(Record set)
============================================================

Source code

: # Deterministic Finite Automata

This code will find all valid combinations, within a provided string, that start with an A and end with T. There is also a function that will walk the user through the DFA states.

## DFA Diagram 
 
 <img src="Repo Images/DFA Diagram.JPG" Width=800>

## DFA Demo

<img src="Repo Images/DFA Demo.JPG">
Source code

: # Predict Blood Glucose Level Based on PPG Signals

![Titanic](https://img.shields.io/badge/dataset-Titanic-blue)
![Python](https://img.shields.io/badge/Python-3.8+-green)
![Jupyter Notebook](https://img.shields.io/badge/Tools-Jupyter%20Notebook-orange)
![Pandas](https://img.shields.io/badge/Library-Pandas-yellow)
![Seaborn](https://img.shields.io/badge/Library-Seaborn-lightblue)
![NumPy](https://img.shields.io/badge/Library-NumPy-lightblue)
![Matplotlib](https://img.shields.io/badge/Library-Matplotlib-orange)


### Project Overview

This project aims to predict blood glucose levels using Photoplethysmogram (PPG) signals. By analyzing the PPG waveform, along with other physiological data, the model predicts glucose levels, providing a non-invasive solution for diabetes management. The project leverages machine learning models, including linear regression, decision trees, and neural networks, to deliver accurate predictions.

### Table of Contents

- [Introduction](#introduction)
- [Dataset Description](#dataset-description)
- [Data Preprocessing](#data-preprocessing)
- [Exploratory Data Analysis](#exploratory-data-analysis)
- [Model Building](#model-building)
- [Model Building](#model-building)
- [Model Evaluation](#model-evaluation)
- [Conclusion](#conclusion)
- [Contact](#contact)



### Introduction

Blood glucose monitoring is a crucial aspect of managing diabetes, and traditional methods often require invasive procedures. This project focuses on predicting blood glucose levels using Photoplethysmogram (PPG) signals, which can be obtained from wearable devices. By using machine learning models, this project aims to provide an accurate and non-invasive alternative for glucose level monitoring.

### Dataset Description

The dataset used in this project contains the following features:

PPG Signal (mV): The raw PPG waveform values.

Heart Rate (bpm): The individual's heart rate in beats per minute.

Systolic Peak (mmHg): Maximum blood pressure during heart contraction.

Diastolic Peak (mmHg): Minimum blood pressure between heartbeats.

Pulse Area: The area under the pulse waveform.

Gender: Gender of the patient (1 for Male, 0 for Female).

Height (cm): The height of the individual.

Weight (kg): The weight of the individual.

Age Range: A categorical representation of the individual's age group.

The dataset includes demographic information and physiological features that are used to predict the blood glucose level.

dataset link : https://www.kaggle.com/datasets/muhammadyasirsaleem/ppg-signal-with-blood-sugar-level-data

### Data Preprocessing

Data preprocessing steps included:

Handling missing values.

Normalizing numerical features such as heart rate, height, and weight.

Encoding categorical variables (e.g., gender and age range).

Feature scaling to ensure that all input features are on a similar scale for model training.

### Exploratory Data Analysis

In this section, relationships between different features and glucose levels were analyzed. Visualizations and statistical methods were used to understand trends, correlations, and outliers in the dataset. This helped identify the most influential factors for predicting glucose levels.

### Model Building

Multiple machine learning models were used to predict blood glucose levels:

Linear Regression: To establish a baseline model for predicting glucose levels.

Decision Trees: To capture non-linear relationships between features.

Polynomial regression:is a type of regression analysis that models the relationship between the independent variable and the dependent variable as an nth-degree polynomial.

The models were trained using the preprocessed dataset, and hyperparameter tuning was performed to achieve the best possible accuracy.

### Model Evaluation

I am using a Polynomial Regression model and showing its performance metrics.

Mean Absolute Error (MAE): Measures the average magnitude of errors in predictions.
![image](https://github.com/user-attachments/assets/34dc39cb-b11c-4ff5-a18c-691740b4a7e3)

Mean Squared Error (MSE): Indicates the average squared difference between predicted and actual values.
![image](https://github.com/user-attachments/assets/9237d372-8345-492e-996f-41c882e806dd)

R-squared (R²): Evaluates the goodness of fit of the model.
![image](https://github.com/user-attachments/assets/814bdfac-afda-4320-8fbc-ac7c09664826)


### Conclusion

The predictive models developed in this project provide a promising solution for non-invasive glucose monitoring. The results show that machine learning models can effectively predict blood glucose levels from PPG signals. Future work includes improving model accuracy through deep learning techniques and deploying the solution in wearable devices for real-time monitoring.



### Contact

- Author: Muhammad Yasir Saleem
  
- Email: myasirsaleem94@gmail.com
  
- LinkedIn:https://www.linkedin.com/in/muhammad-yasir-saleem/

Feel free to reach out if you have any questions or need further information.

============================================================

(Exercise brief)
Nothing in the records should be left out; write all of them out again exactly.

(Result below)
Source code

: # Deterministic Finite Automata

This code will find all valid combinations, within a provided string, that start with an A and end with T. There is also a function that will walk the user through the DFA states.

## DFA Diagram 
 
 <img src="Repo Images/DFA Diagram.JPG" Width=800>

## DFA Demo

<img src="Repo Images/DFA Demo.JPG">
Source code

: # Predict Blood Glucose Level Based on PPG Signals

![Titanic](https://img.shields.io/badge/dataset-Titanic-blue)
![Python](https://img.shields.io/badge/Python-3.8+-green)
![Jupyter Notebook](https://img.shields.io/badge/Tools-Jupyter%20Notebook-orange)
![Pandas](https://img.shields.io/badge/Library-Pandas-yellow)
![Seaborn](https://img.shields.io/badge/Library-Seaborn-lightblue)
![NumPy](https://img.shields.io/badge/Library-NumPy-lightblue)
![Matplotlib](https://img.shields.io/badge/Library-Matplotlib-orange)


### Project Overview

This project aims to predict blood glucose levels using Photoplethysmogram (PPG) signals. By analyzing the PPG waveform, along with other physiological data, the model predicts glucose levels, providing a non-invasive solution for diabetes management. The project leverages machine learning models, including linear regression, decision trees, and neural networks, to deliver accurate predictions.

### Table of Contents

- [Introduction](#introduction)
- [Dataset Description](#dataset-description)
- [Data Preprocessing](#data-preprocessing)
- [Exploratory Data Analysis](#exploratory-data-analysis)
- [Model Building](#model-building)
- [Model Building](#model-building)
- [Model Evaluation](#model-evaluation)
- [Conclusion](#conclusion)
- [Contact](#contact)



### Introduction

Blood glucose monitoring is a crucial aspect of managing diabetes, and traditional methods often require invasive procedures. This project focuses on predicting blood glucose levels using Photoplethysmogram (PPG) signals, which can be obtained from wearable devices. By using machine learning models, this project aims to provide an accurate and non-invasive alternative for glucose level monitoring.

### Dataset Description

The dataset used in this project contains the following features:

PPG Signal (mV): The raw PPG waveform values.

Heart Rate (bpm): The individual's heart rate in beats per minute.

Systolic Peak (mmHg): Maximum blood pressure during heart contraction.

Diastolic Peak (mmHg): Minimum blood pressure between heartbeats.

Pulse Area: The area under the pulse waveform.

Gender: Gender of the patient (1 for Male, 0 for Female).

Height (cm): The height of the individual.

Weight (kg): The weight of the individual.

Age Range: A categorical representation of the individual's age group.

The dataset includes demographic information and physiological features that are used to predict the blood glucose level.

dataset link : https://www.kaggle.com/datasets/muhammadyasirsaleem/ppg-signal-with-blood-sugar-level-data

### Data Preprocessing

Data preprocessing steps included:

Handling missing values.

Normalizing numerical features such as heart rate, height, and weight.

Encoding categorical variables (e.g., gender and age range).

Feature scaling to ensure that all input features are on a similar scale for model training.

### Exploratory Data Analysis

In this section, relationships between different features and glucose levels were analyzed. Visualizations and statistical methods were used to understand trends, correlations, and outliers in the dataset. This helped identify the most influential factors for predicting glucose levels.

### Model Building

Multiple machine learning models were used to predict blood glucose levels:

Linear Regression: To establish a baseline model for predicting glucose levels.

Decision Trees: To capture non-linear relationships between features.

Polynomial regression:is a type of regression analysis that models the relationship between the independent variable and the dependent variable as an nth-degree polynomial.

The models were trained using the preprocessed dataset, and hyperparameter tuning was performed to achieve the best possible accuracy.

### Model Evaluation

I am using a Polynomial Regression model and showing its performance metrics.

Mean Absolute Error (MAE): Measures the average magnitude of errors in predictions.
![image](https://github.com/user-attachments/assets/34dc39cb-b11c-4ff5-a18c-691740b4a7e3)

Mean Squared Error (MSE): Indicates the average squared difference between predicted and actual values.
![image](https://github.com/user-attachments/assets/9237d372-8345-492e-996f-41c882e806dd)

R-squared (R²): Evaluates the goodness of fit of the model.
![image](https://github.com/user-attachments/assets/814bdfac-afda-4320-8fbc-ac7c09664826)


### Conclusion

The predictive models developed in this project provide a promising solution for non-invasive glucose monitoring. The results show that machine learning models can effectively predict blood glucose levels from PPG signals. Future work includes improving model accuracy through deep learning techniques and deploying the solution in wearable devices for real-time monitoring.



### Contact

- Author: Muhammad Yasir Saleem
  
- Email: myasirsaleem94@gmail.com
  
- LinkedIn:https://www.linkedin.com/in/muhammad-yasir-saleem/

Feel free to reach out if you have any questions or need further information.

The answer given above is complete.